Home Secretary and Jewish community leaders say lack of antisemitic hate crime arrests is 'unacceptable'

People wearing T-shirts making fun of Hillsborough victims have been prosecuted but protesters waving swastikas have not, it is pointed out at Suella Braverman-chaired summit


The lack of action in bringing the perpetrators of antisemitic hate crimes to justice “is unacceptable”, Jewish Community leaders and the Home Secretary have agreed. 

The point was made during a meeting of a new government taskforce set up to improve the police response to antisemitism this week.

Known as the Jewish Community Crime, Policing and Security Taskforce, its establishment was ordered in March by Suella Braverman.

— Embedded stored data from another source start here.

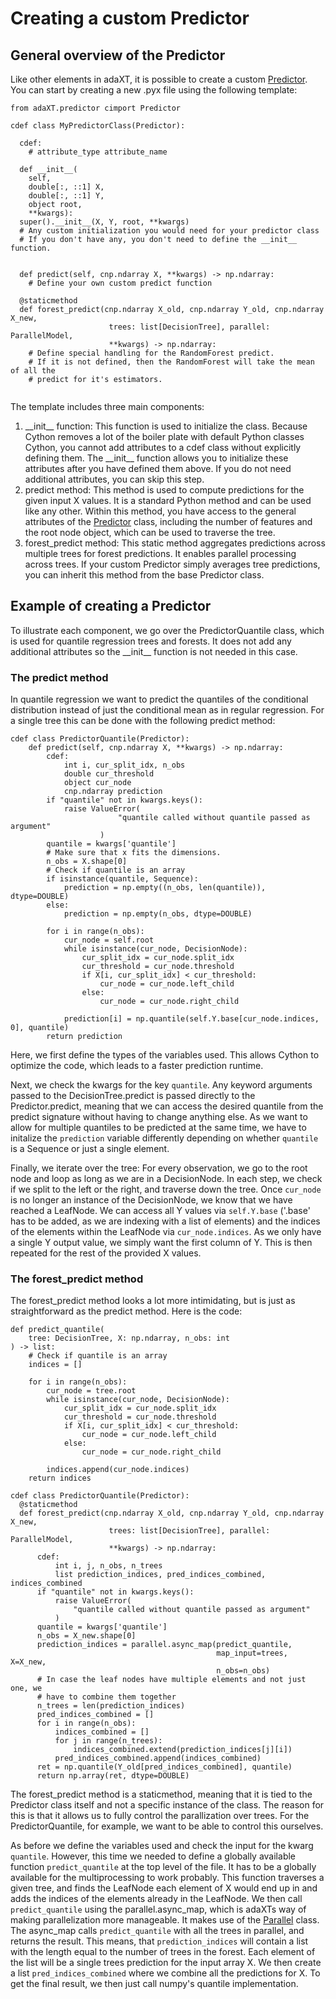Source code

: # Creating a custom Predictor

## General overview of the Predictor

Like other elements in adaXT, it is possible to create a custom
[Predictor](../api_docs/Predictor.md). You can start by creating a new
.pyx file using the following template:

```cython
from adaXT.predictor cimport Predictor

cdef class MyPredictorClass(Predictor):

  cdef:
    # attribute_type attribute_name

  def __init__(
    self,
    double[:, ::1] X,
    double[:, ::1] Y,
    object root,
    **kwargs):
  super().__init__(X, Y, root, **kwargs)
  # Any custom initialization you would need for your predictor class
  # If you don't have any, you don't need to define the __init__ function.
  

  def predict(self, cnp.ndarray X, **kwargs) -> np.ndarray: 
    # Define your own custom predict function

  @staticmethod
  def forest_predict(cnp.ndarray X_old, cnp.ndarray Y_old, cnp.ndarray X_new,
                      trees: list[DecisionTree], parallel: ParallelModel,
                      **kwargs) -> np.ndarray:
    # Define special handling for the RandomForest predict.
    # If it is not defined, then the RandomForest will take the mean of all the
    # predict for it's estimators.
  

```
The template includes three main components:

1. \_\_init\_\_ function: This function is used to initialize the class. Because Cython
   removes a lot of the boiler plate with default Python classes Cython, you cannot
   add attributes to a cdef class without explicitly defining them. The \_\_init\_\_
   function allows you to initialize these attributes after you have defined them above.
   If you do not need additional attributes, you can skip this step.
2. predict method: This method is used to compute predictions for the given input X
   values. It is a standard Python method and can be used like any other. Within this
   method, you have access to the general attributes of the
   [Predictor](../api_docs/Predictor.md) class, including the number of features and
   the root node object, which can be used to traverse the tree.
3. forest_predict method: This static method aggregates predictions across multiple
   trees for forest predictions. It enables parallel processing across trees. If your
   custom Predictor simply averages tree predictions, you can inherit this method
   from the base Predictor class.

## Example of creating a Predictor

To illustrate each component, we go over the PredictorQuantile class, which is used
for quantile regression trees and forests. It does not add any additional attributes
so the \_\_init\_\_ function is not needed in this case.

### The predict method

In quantile regression we want to predict the quantiles of the conditional distribution
instead of just the conditional mean as in regular regression. For a single tree this can
be done with the following predict method:

```cython
cdef class PredictorQuantile(Predictor):
    def predict(self, cnp.ndarray X, **kwargs) -> np.ndarray:
        cdef:
            int i, cur_split_idx, n_obs
            double cur_threshold
            object cur_node
            cnp.ndarray prediction
        if "quantile" not in kwargs.keys():
            raise ValueError(
                        "quantile called without quantile passed as argument"
                    )
        quantile = kwargs['quantile']
        # Make sure that x fits the dimensions.
        n_obs = X.shape[0]
        # Check if quantile is an array
        if isinstance(quantile, Sequence):
            prediction = np.empty((n_obs, len(quantile)), dtype=DOUBLE)
        else:
            prediction = np.empty(n_obs, dtype=DOUBLE)

        for i in range(n_obs):
            cur_node = self.root
            while isinstance(cur_node, DecisionNode):
                cur_split_idx = cur_node.split_idx
                cur_threshold = cur_node.threshold
                if X[i, cur_split_idx] < cur_threshold:
                    cur_node = cur_node.left_child
                else:
                    cur_node = cur_node.right_child

            prediction[i] = np.quantile(self.Y.base[cur_node.indices, 0], quantile)
        return prediction

```
Here, we first define the types of the variables used. This allows Cython to
optimize the code, which leads to a faster prediction runtime.

Next, we check the kwargs for the key `quantile`. Any keyword arguments passed
to the DecisionTree.predict is passed directly to the Predictor.predict, meaning
that we can access the desired quantile from the predict signature without having
to change anything else. As we want to allow for multiple quantiles to be
predicted at the same time, we have to initalize the `prediction` variable differently
depending on whether `quantile` is a Sequence or just a single element.

Finally, we iterate over the tree: For every observation, we go to the root node
and loop as long as we are in a DecisionNode. In each step, we check if we split
to the left or the right, and traverse down the tree. Once `cur_node` is no longer
an instance of the DecisionNode, we know that we have reached a LeafNode.
We can access all Y values via `self.Y.base` ('.base' has to be added,
as we are indexing with a list of elements) and the indices of the elements
within the LeafNode via `cur_node.indices`. As we only have a single Y output
value, we simply want the first column of Y. This is then repeated for the rest
of the provided X values.

### The forest_predict method

The forest_predict method looks a lot more intimidating, but is just as
straightforward as the predict method. Here is the code:

```cython
def predict_quantile(
    tree: DecisionTree, X: np.ndarray, n_obs: int
) -> list:
    # Check if quantile is an array
    indices = []

    for i in range(n_obs):
        cur_node = tree.root
        while isinstance(cur_node, DecisionNode):
            cur_split_idx = cur_node.split_idx
            cur_threshold = cur_node.threshold
            if X[i, cur_split_idx] < cur_threshold:
                cur_node = cur_node.left_child
            else:
                cur_node = cur_node.right_child

        indices.append(cur_node.indices)
    return indices

cdef class PredictorQuantile(Predictor):
  @staticmethod
  def forest_predict(cnp.ndarray X_old, cnp.ndarray Y_old, cnp.ndarray X_new,
                      trees: list[DecisionTree], parallel: ParallelModel,
                      **kwargs) -> np.ndarray:
      cdef:
          int i, j, n_obs, n_trees
          list prediction_indices, pred_indices_combined, indices_combined
      if "quantile" not in kwargs.keys():
          raise ValueError(
              "quantile called without quantile passed as argument"
          )
      quantile = kwargs['quantile']
      n_obs = X_new.shape[0]
      prediction_indices = parallel.async_map(predict_quantile,
                                              map_input=trees, X=X_new,
                                              n_obs=n_obs)
      # In case the leaf nodes have multiple elements and not just one, we
      # have to combine them together
      n_trees = len(prediction_indices)
      pred_indices_combined = []
      for i in range(n_obs):
          indices_combined = []
          for j in range(n_trees):
              indices_combined.extend(prediction_indices[j][i])
          pred_indices_combined.append(indices_combined)
      ret = np.quantile(Y_old[pred_indices_combined], quantile)
      return np.array(ret, dtype=DOUBLE)
```

The forest_predict method is a staticmethod, meaning that it is tied to the
Predictor class itself and not a specific instance of the class. The reason for
this is that it allows us to fully control the parallization over trees. For
the PredictorQuantile, for example, we want to be able to control this ourselves.

As before we define the variables used and check the input for the kwarg
`quantile`. However, this time we needed to define a globally available function
`predict_quantile` at the top level of the file. It has to be a globally available
for the multiprocessing to work probably. This function traverses a given tree,
and finds the LeafNode each element of X would end up in and adds the indices
of the elements already in the LeafNode. We then call `predict_quantile`
using the parallel.async_map, which is adaXTs way of making
parallelization more manageable. It makes use of the
[Parallel](../api_docs/Parallel.md) class. The async_map calls
`predict_quantile` with all the trees in parallel, and returns the result. This
means, that `prediction_indices` will contain a list with the length equal
to the number of trees in the forest. Each element of the list will be a single
trees prediction for the input array X. We then create a list
`pred_indices_combined` where we combine all the predictions for X.
To get the final result, we then just call numpy's quantile implementation.
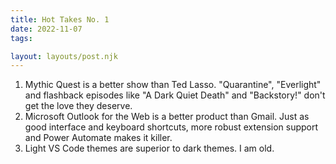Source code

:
 ```yaml
---
title: Hot Takes No. 1
date: 2022-11-07
tags:

layout: layouts/post.njk
---
```

<ol>
    <li>Mythic Quest is a better show than Ted Lasso. "Quarantine", "Everlight" and flashback episodes like "A Dark Quiet Death" and "Backstory!" don't get the love they deserve.</li>
    <li>Microsoft Outlook for the Web is a better product than Gmail. Just as good interface and keyboard shortcuts, more robust extension support and Power Automate makes it killer.</li>
    <li>Light VS Code themes are superior to dark themes. I am old.</li>
</ol>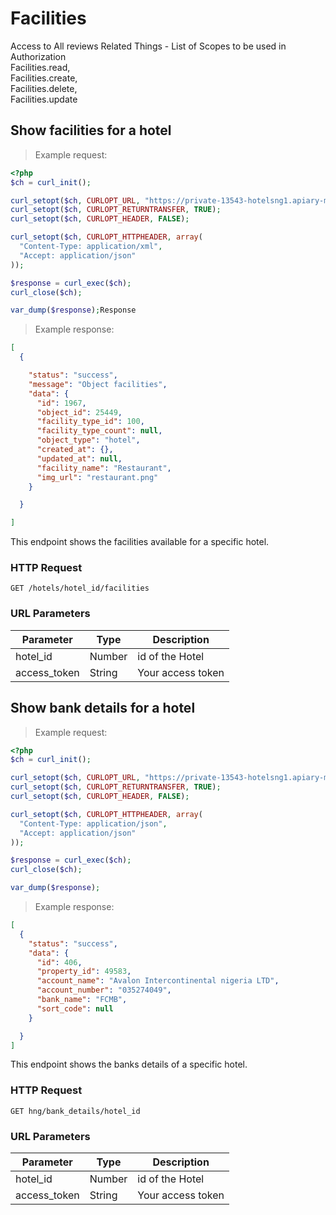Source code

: # Facilities
Access to All reviews Related Things - List of Scopes to be used in Authorization<br>
    Facilities.read,<br>
    Facilities.create,<br>
    Facilities.delete, <br>
    Facilities.update<br>
## Show facilities for a hotel


> Example request:

```php
<?php
$ch = curl_init();

curl_setopt($ch, CURLOPT_URL, "https://private-13543-hotelsng1.apiary-mock.com/hotels/{hotel_id}/facilities?access_token=");
curl_setopt($ch, CURLOPT_RETURNTRANSFER, TRUE);
curl_setopt($ch, CURLOPT_HEADER, FALSE);

curl_setopt($ch, CURLOPT_HTTPHEADER, array(
  "Content-Type: application/xml",
  "Accept: application/json"
));

$response = curl_exec($ch);
curl_close($ch);

var_dump($response);Response
```

> Example response:

```json
[
  {

    "status": "success",
    "message": "Object facilities",
    "data": {
      "id": 1967,
      "object_id": 25449,
      "facility_type_id": 100,
      "facility_type_count": null,
      "object_type": "hotel",
      "created_at": {},
      "updated_at": null,
      "facility_name": "Restaurant",
      "img_url": "restaurant.png"
    }

  }

]
```

This endpoint shows the facilities available for a specific hotel.

### HTTP Request

`GET /hotels/hotel_id/facilities`

### URL Parameters

Parameter | Type | Description
--------- | ------- | -----------
hotel_id | Number | id of the Hotel
access_token | String | Your access token


## Show bank details for a hotel

> Example request:

```php
<?php
$ch = curl_init();

curl_setopt($ch, CURLOPT_URL, "https://private-13543-hotelsng1.apiary-mock.com/hng/bank_details/{hotel_id}?access_token=");
curl_setopt($ch, CURLOPT_RETURNTRANSFER, TRUE);
curl_setopt($ch, CURLOPT_HEADER, FALSE);

curl_setopt($ch, CURLOPT_HTTPHEADER, array(
  "Content-Type: application/json",
  "Accept: application/json"
));

$response = curl_exec($ch);
curl_close($ch);

var_dump($response);
```


> Example response:

```json
[
  {
    "status": "success",
    "data": {
      "id": 406,
      "property_id": 49583,
      "account_name": "Avalon Intercontinental nigeria LTD",
      "account_number": "035274049",
      "bank_name": "FCMB",
      "sort_code": null
    }

  }
]
```

This endpoint shows the banks details of a specific hotel.

### HTTP Request

`GET hng/bank_details/hotel_id`

### URL Parameters
Parameter | Type | Description
--------- | ------- | -----------
hotel_id | Number | id of the Hotel
access_token | String | Your access token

During the meeting, it was pointed out that while people wearing T-shirts making fun of Hillsborough stadium disaster victims have in the past been prosecuted but protesters waving banners bearing swastikas have not - a discrepancy that those present agreed was “unacceptable”.

Braverman chaired the meeting on Tuesday. Also present were the policing minister Chris Philp, CST chief Mark Gardner, Matt Jukes, the Metropolitan Police Assistant Commissioner in charge of special operations including counter-terrorism; senior officers from a further six police forces covering areas with large Jewish communities, and representatives from the College of Policing, which issues guidelines for police training.

“It was a highly focused meeting that tackled the question of how the police can improve their response to antisemitism head-on,” one source who was present told the JC. 

The JC understands that one of the issues discussed was the policing of demonstrations, where the police have often failed to arrest those chanting antisemitic slogans or carrying placards bearing the Nazi swastika. 

Also on the agenda were improvements to police training on how to recognise and deal with antisemitic hate crime when it occurs. 

The taskforce is to meet three times each year. The police were told to go away and begin to come up with solutions, the source said.

It comes after she told the JC in an interview in March that she was “appalled” by recent failures to bring the perpetrators of antisemitic hate crimes to justice.

Braverman said in March that the police had sometimes regarded antisemitism as “racism lite”, and it is understood that she made clear at the meeting that this had to change. 

She said she had been especially dismayed by the failure to bring to justice those responsible Chanukah 2021 Oxford St bus attack and the incident which saw a convoy descend on Golders Green whose members screamed they wanted “f*** the Jews” and “rape their daughters”. 

Gardner told the JC after the meeting that he sincerely hoped the taskforce would be “the start of a process that will see tangible improvements to the policing of antisemitism and anti-Jewish extremism.” 

He added: “The commitment to this issue shown by the Home Secretary, the Policing Minister and the senior police officers from across the country who all attended the meeting is deeply appreciated and shows the seriousness with which police and government take the challenge of reducing the anti-Jewish hatred that our community faces."